Pero no lo hicieron. Eso ya está claro. No hicieron nada de eso, así que no hace falta tener ninguna precaución más de las que las circunstancias requieren. Usar un teléfono público sí, hacer por lo menos eso, pero usar el más conveniente de los alrededores, el que fue tu primera elección, aquel por el cual hiciste tu primera llamada.
Ya que estás allí, lávate la ropa, has estado haciendo un trabajo sangriento, te la has ensuciado, entonces ¿por qué no echar una carga de ropa sucia en la máquina?
No, eso sería difícil. No con cuatrocientos billetes de gran valor esperándote en la mesa de la cocina. No lavarías esa ropa. Te desharías de ella y comprarías ropa nueva.
Recorrí a pie, de arriba abajo, todas las calles a lo largo de dos manzanas desde la lavandería automática, trabajando en el marco del rectángulo formado por las Cuarta y Sexta Avenidas y las Calles 48 y 52. No creía estar buscando nada en particular, aunque probablemente hubiera mirado dos veces las furgonetas de reparto azules con rótulos en los costados. Lo que más deseaba era tantear el vecindario y ver si algo me llamaba la atención.

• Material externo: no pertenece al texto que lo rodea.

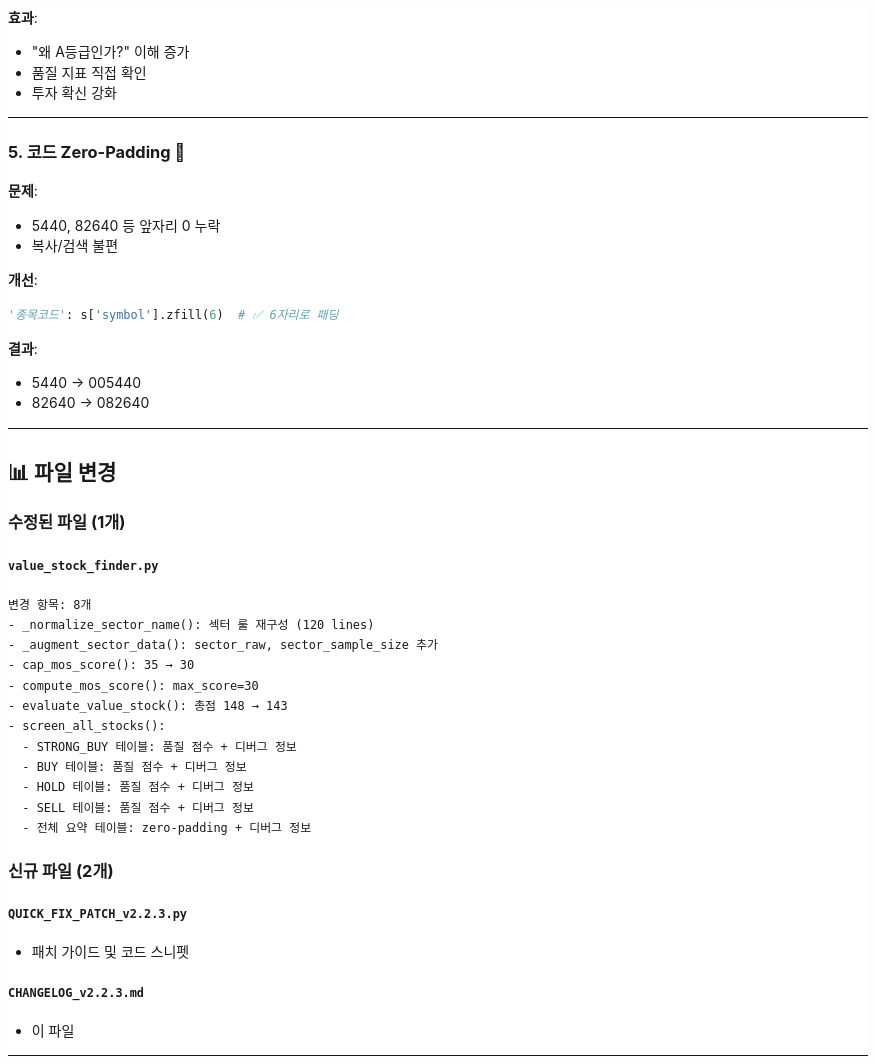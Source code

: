 **효과**:
- "왜 A등급인가?" 이해 증가
- 품질 지표 직접 확인
- 투자 확신 강화

---

### 5. 코드 Zero-Padding 🔢

**문제**:
- 5440, 82640 등 앞자리 0 누락
- 복사/검색 불편

**개선**:
```python
'종목코드': s['symbol'].zfill(6)  # ✅ 6자리로 패딩
```

**결과**:
- 5440 → 005440
- 82640 → 082640

---

## 📊 파일 변경

### 수정된 파일 (1개)

#### `value_stock_finder.py`
```
변경 항목: 8개
- _normalize_sector_name(): 섹터 룰 재구성 (120 lines)
- _augment_sector_data(): sector_raw, sector_sample_size 추가
- cap_mos_score(): 35 → 30
- compute_mos_score(): max_score=30
- evaluate_value_stock(): 총점 148 → 143
- screen_all_stocks(): 
  - STRONG_BUY 테이블: 품질 점수 + 디버그 정보
  - BUY 테이블: 품질 점수 + 디버그 정보
  - HOLD 테이블: 품질 점수 + 디버그 정보
  - SELL 테이블: 품질 점수 + 디버그 정보
  - 전체 요약 테이블: zero-padding + 디버그 정보
```

### 신규 파일 (2개)

#### `QUICK_FIX_PATCH_v2.2.3.py`
- 패치 가이드 및 코드 스니펫

#### `CHANGELOG_v2.2.3.md`
- 이 파일

---
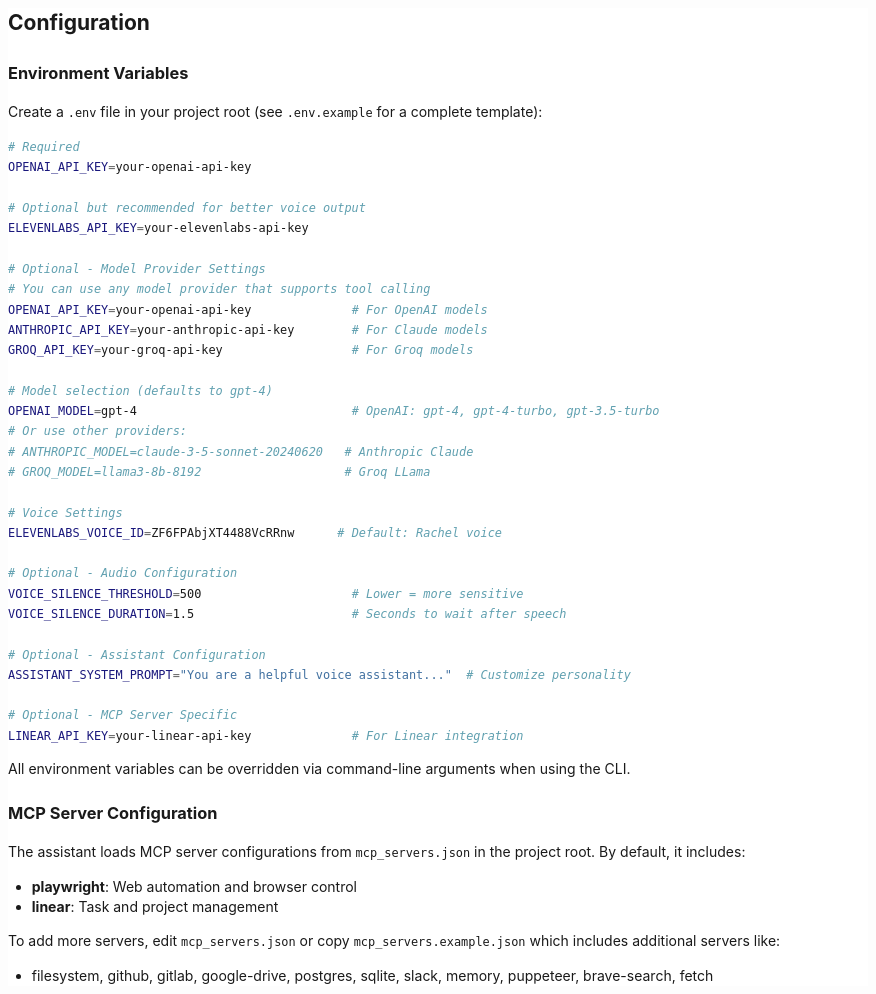 ## Configuration

### Environment Variables

Create a `.env` file in your project root (see `.env.example` for a complete template):

```bash
# Required
OPENAI_API_KEY=your-openai-api-key

# Optional but recommended for better voice output
ELEVENLABS_API_KEY=your-elevenlabs-api-key

# Optional - Model Provider Settings
# You can use any model provider that supports tool calling
OPENAI_API_KEY=your-openai-api-key              # For OpenAI models
ANTHROPIC_API_KEY=your-anthropic-api-key        # For Claude models
GROQ_API_KEY=your-groq-api-key                  # For Groq models

# Model selection (defaults to gpt-4)
OPENAI_MODEL=gpt-4                              # OpenAI: gpt-4, gpt-4-turbo, gpt-3.5-turbo
# Or use other providers:
# ANTHROPIC_MODEL=claude-3-5-sonnet-20240620   # Anthropic Claude
# GROQ_MODEL=llama3-8b-8192                    # Groq LLama

# Voice Settings
ELEVENLABS_VOICE_ID=ZF6FPAbjXT4488VcRRnw      # Default: Rachel voice

# Optional - Audio Configuration
VOICE_SILENCE_THRESHOLD=500                     # Lower = more sensitive
VOICE_SILENCE_DURATION=1.5                      # Seconds to wait after speech

# Optional - Assistant Configuration
ASSISTANT_SYSTEM_PROMPT="You are a helpful voice assistant..."  # Customize personality

# Optional - MCP Server Specific
LINEAR_API_KEY=your-linear-api-key              # For Linear integration
```

All environment variables can be overridden via command-line arguments when using the CLI.

### MCP Server Configuration

The assistant loads MCP server configurations from `mcp_servers.json` in the project root. By default, it includes:

- **playwright**: Web automation and browser control
- **linear**: Task and project management

To add more servers, edit `mcp_servers.json` or copy `mcp_servers.example.json` which includes additional servers like:
- filesystem, github, gitlab, google-drive, postgres, sqlite, slack, memory, puppeteer, brave-search, fetch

El barrio era socioeconómica y étnicamente variado, con casas desparramadas y desconchadas por el descuido y otras engalanadas por sus nuevos y pujantes propietarios, para habitarlas como casas unifamiliares. Había manzanas de casas en hilera, algunas todavía cubiertas con un desvencijado acolchado de piezas de aluminio y asfalto, otras despojadas de esa mejora, con los ladrillos vueltos a pintar. También había manzanas de casas aisladas de madera, con pequeños espacios de césped. Algunos de esos lugares cubiertos de césped se usaban para guardar el coche, mientras que otras tenían caminos para coches y garajes cerrados. En todas partes vi mucha vida callejera, muchas madres con niños pequeños, muchos chicos furiosamente llenos de energía, muchos hombres arreglando sus coches o sentados en los pórticos, bebiendo de latas que sacaban de bolsas de papel.
Cuando terminé de rastrear las líneas de la cuadrícula, no creía haber llegado a ninguna parte. Pero estaba razonablemente seguro de que había pasado por la casa del crimen.

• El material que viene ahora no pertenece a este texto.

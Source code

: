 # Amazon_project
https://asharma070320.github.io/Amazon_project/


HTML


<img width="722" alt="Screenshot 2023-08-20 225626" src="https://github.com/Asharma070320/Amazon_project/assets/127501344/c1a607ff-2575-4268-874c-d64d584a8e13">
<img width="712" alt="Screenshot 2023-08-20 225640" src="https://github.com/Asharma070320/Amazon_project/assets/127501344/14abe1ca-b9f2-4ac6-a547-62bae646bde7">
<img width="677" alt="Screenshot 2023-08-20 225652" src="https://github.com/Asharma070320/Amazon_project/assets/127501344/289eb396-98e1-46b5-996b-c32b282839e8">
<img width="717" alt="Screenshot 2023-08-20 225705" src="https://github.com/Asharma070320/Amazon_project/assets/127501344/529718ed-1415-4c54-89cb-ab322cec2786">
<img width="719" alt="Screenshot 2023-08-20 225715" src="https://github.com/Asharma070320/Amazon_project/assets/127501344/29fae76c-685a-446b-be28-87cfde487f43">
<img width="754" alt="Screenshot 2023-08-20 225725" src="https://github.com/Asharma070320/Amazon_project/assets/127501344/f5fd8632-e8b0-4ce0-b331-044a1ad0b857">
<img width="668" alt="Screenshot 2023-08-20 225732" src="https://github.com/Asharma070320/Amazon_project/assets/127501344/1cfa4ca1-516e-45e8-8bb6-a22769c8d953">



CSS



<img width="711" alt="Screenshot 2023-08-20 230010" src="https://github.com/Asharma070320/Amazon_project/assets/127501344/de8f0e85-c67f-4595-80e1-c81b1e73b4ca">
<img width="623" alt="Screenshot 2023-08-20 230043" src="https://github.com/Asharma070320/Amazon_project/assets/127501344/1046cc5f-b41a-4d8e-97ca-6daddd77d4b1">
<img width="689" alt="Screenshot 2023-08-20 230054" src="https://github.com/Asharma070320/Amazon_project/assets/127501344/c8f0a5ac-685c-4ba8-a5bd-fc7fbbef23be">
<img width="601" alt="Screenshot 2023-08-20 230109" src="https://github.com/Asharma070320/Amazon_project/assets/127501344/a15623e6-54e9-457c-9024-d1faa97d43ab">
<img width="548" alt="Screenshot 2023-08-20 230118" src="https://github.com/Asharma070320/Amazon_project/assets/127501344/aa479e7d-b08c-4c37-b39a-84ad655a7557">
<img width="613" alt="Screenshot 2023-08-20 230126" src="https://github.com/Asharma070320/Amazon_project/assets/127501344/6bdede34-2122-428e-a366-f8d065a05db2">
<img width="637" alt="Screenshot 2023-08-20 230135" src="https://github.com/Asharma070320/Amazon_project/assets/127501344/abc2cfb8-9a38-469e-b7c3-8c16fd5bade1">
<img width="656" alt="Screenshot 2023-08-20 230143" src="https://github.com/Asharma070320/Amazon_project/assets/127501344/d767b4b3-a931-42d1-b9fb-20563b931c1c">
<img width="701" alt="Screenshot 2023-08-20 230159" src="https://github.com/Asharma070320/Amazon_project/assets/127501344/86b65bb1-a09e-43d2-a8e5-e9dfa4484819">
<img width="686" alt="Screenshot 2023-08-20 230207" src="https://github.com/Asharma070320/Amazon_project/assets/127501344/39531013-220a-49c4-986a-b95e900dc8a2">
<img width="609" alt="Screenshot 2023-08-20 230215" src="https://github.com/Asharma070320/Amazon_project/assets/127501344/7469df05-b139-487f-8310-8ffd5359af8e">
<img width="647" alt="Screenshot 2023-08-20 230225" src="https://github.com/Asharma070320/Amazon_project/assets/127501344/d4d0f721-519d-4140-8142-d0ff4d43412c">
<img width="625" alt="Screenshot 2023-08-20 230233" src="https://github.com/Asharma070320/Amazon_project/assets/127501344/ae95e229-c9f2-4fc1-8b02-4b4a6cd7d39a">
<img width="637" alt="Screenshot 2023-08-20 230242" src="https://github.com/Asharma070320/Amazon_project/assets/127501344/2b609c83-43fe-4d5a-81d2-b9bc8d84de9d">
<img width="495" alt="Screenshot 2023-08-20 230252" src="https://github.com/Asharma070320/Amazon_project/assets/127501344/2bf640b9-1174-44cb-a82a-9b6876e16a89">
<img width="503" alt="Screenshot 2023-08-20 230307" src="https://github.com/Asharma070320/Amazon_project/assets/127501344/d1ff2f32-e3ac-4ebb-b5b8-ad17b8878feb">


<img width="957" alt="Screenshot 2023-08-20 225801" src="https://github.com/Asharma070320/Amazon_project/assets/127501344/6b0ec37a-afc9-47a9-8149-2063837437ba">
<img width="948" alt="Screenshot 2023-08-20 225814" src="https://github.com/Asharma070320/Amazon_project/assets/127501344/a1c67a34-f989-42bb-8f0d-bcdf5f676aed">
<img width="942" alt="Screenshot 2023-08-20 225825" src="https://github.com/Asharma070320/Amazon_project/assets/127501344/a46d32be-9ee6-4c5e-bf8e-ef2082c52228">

Un poco más tarde estaba delante de otra casa donde había ocurrido otro asesinato.
Después de una visita al teléfono público situado más al sur, entre la 60 y la Quinta, me trasladé a la Cuarta Avenida, pasé por D'Agostino y llegué a Bay Ridge. Cuando llegué a Senator Street, me llamó la atención estar sólo a un par de manzanas de donde Tommy Tillary había asesinado a su esposa. Me preguntaba si podría encontrarla, después de tantos años, y al principio tuve dificultades, pues la buscaba en una manzana equivocada. Una vez que me di cuenta de mi error, la descubrí de inmediato.
Era algo más pequeña de lo que mi memoria la recordaba, como las aulas de la vieja escuela primaria, pero por lo demás estaba como yo recordaba que era. Me detuve delante de ella y miré hacia la ventana del altillo del tercer piso. Tillary había alojado a su esposa allí arriba, y luego la había bajado y la había matado, buscando que pareciera que la habían asesinado unos asaltantes.
Margaret, ése era su nombre. Me acordé. Margaret, pero Tommy la llamaba Peg.
La había matado por dinero. Ése me ha parecido siempre un motivo muy pobre para matar, pero tal vez yo le dé muy poco valor al dinero y mucho a la vida. Es, les aseguro, un motivo mejor que matar por placer.
Me había encontrado con Drew Kaplan en el transcurso de ese caso. Era el abogado de Tommy Tillary en su primera acusación por asesinato. Más adelante, después de que lo dejaran libre y le volvieran a detener por matar a su amiga, Kaplan le alentó a buscar a algún otro que lo representara. La casa parecía estar en buen estado. Me preguntaba quién sería su propietario, y qué sabría de su historia. Si hubiera cambiado de manos varias veces a través de los años, el propietario actual podría haberse perdido la historia. Pero éste era un barrio muy asentado. La gente tendía a quedarse en el lugar.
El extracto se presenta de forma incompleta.